Moab resort developer buys 151 acres north of city airport

Affordable housing might be coming to Fillmore after all, but no one had imagined it until now.

A massive industrial project unveiled at a county economic development board meeting last week involves a $280 million industrial-size modular home factory to be built over the next three years on a 150-acre site in a short distance from Interstate 15 to the county seat. Western coast.

A million-square-foot factory floor could combine robots and workers producing complete, habitable housing modules — think complete as including cabinets, windows, and doors — up to 6,000 of them. per year. The company is called American Spec Modular.

“This factory will be almost 50% robotic. Imagine a Ford automobile plant in Detroit. It’s like making homes like Ford makes cars,” said Wayne Aston, owner and CEO of Prestige Resort Development Group, whose most notable achievement of late is Sage Creek in Moab, a $100 million condo project. of dollars.

Aston was in Delta on Wednesday morning to introduce himself to county economic development board members and outline his vision for solving what is plaguing the state’s housing market and a construction industry mired in labor issues. skilled labor and material costs that are out of control.

Aston said his group bought the 150-acre site — it sits along W 200 S or W. Canyon Road, just across the roadway from Fillmore Municipal Airport — and hired Big D Construction, a Salt Lake City company that does about $2 billion in business. one year, to begin the preliminary planning of the project.

Aston said it plans to employ around 250 full-time workers – it wants to staff the facility with an all-military workforce – and somewhere between 150 and 180 truck drivers, hired to operate the 150 semi-trailers from the factory, delivering finished modules to construction sites near and far.
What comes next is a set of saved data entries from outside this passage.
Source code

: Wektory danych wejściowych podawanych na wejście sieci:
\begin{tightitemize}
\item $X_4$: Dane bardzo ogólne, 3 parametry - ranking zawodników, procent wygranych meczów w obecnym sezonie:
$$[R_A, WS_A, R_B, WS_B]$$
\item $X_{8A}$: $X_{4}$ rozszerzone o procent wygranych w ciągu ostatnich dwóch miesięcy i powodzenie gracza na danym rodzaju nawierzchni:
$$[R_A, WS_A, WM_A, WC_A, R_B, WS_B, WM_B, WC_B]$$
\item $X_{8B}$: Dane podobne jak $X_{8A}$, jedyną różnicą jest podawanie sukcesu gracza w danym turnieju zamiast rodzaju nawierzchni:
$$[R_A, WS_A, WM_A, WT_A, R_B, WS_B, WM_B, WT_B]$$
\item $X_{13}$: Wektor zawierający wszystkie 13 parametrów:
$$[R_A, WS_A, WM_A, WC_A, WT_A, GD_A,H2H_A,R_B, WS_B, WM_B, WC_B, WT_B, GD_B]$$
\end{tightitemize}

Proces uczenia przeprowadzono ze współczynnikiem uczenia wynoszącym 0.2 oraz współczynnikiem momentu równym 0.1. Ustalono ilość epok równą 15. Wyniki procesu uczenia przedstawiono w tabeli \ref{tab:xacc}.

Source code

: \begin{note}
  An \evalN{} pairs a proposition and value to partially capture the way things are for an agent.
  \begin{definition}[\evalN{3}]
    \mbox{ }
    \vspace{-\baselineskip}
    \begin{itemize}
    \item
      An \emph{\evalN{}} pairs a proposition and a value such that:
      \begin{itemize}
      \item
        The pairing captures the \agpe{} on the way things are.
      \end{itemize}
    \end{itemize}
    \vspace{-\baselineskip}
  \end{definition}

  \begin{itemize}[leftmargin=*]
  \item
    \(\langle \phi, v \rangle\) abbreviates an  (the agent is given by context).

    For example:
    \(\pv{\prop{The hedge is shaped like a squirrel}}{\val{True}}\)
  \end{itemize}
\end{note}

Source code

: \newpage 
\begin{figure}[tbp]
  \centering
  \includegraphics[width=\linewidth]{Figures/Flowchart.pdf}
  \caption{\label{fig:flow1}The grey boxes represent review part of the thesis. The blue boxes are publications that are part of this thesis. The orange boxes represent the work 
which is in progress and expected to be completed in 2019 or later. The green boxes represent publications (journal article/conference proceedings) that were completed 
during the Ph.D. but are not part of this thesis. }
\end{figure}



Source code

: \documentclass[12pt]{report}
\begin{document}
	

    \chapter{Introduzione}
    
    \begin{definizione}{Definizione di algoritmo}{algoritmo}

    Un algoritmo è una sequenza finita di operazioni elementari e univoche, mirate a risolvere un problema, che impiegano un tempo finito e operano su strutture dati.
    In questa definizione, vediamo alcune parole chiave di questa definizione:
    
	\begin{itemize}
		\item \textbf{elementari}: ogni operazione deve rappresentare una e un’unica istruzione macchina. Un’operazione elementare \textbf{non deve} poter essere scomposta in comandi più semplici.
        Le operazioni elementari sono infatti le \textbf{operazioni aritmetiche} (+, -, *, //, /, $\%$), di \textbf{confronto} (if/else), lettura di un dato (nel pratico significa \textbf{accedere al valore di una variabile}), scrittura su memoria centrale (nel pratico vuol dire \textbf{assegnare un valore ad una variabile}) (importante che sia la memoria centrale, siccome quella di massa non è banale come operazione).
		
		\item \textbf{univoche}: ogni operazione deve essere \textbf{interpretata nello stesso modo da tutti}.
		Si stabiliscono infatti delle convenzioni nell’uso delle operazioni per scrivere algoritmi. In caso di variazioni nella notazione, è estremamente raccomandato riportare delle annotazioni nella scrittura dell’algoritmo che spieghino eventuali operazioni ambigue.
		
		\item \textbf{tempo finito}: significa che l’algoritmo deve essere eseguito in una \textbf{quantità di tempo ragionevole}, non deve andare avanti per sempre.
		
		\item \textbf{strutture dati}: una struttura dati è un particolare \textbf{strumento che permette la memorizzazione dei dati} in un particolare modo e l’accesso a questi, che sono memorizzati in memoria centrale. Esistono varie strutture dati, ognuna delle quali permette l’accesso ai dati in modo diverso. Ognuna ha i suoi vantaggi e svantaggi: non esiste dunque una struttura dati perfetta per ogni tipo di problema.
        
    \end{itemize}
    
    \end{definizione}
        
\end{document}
He added that he is also partnering with a company that will operate a second factory on site, this one producing composite building materials from waste plastics and wood. Known as Everwood, composite materials are made using an extrusion process to create durable building materials.
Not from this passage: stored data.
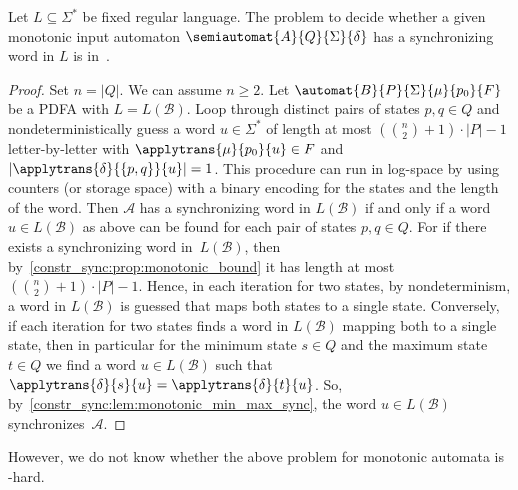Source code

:\begin{theorem}
	\label{constr_sync:thm:monotonic_in_NL}	
	Let $L \subseteq \Sigma^*$ be fixed regular language. The problem to decide whether a given monotonic input automaton $\semiautomat{A}{Q}{\Sigma}{\delta}$ 
	has a synchronizing word in $L$ is in~\NL.
\end{theorem}
\begin{proof}
	Set $n = |Q|$. We can assume $n \ge 2$.
	Let $\automat{B}{P}{\Sigma}{\mu}{p_0}{F}$ be a PDFA
	with $L = L(\mathcal B)$. 
	Loop through distinct pairs of states
	$p, q \in Q$ and nondeterministically guess a word $u \in \Sigma^*$ of length at most $\left( \binom{n}{2} + 1 \right) \cdot |P| - 1$
	letter-by-letter %
	with $\applytrans{\mu}{p_0}{u} \in F$ and $|\applytrans{\delta}{\{p,q\}}{u}| = 1$.
	This procedure can run in log-space by using counters (or storage space) with a binary encoding
	for the states and the length of the word.
	Then $\mathcal A$ has a synchronizing word  in $L(\mathcal B)$
	if and only if a word $u \in L(\mathcal B)$ as above
	can be found for each pair of states $p, q \in Q$.
	For if there exists a synchronizing word in~$L(\mathcal B)$,
	then by~\cref{constr_sync:prop:monotonic_bound} it has length at most $\left( \binom{n}{2} + 1 \right) \cdot |P| - 1$.
	Hence, in each iteration for two states, by nondeterminism,
	a word in $L(\mathcal B)$ is guessed that maps both states to a single 
	state.
	Conversely, if each iteration for two states finds a word in $L(\mathcal B)$
	mapping both to a single state,
	then in particular for
	the minimum state $s \in Q$ and the maximum state $t \in Q$
	we find a word $u \in L(\mathcal B)$ such that $\applytrans{\delta}{s}{u} = \applytrans{\delta}{t}{u}$.
	So, by~\cref{constr_sync:lem:monotonic_min_max_sync},
	the word $u \in L(\mathcal B)$ synchronizes~$\mathcal A$. 	
\end{proof} 

However, we do not know whether the above problem for monotonic automata 
is \NL-hard.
“Everwood is an alternative wood created from landfill waste,” Aston said. “So we can take a garbage truck, push it into our machine, and pull out a railroad tie, or a piece of two-by-four or four-by-eight siding. We can make trusses, floor joists with it.

Aston said the material had already been tested in Utah in a stretch of railroad ties.

“It’s not a brand new technology. He is 10 years old. It evolved,” he said.

Aston said the ambitious project requires around $100 million in infrastructure investment, including the extension of a rail line to its installation.

He said studying this is ongoing, but one idea is to revitalize the old 32-mile branch of the Union Pacific line that ran from Delta to Fillmore from 1923. The line was officially abandoned in 1984 , although an earlier effort to abandon it as early as 1942 was scrapped.

Aston said it will also need to upgrade and widen the overpass at 200 South and the freeway and secure new freeway exits for that area so trucks can easily enter and exit the plant. He estimated the price of this work alone at around $80 million.

A financial consultant at Aston said infrastructure improvements would likely be funded through some sort of public-private construction or some combination of these – tax increment financing (TIF), redevelopment agency (RDA) or of a Public Infrastructure District (PID). Utah’s Inland Port Authority has been repeatedly cited as an example of successful PID infrastructure financing – it raised $150 million by selling tax differential bonds last year.

A combination of equity and debt would likely finance the project itself.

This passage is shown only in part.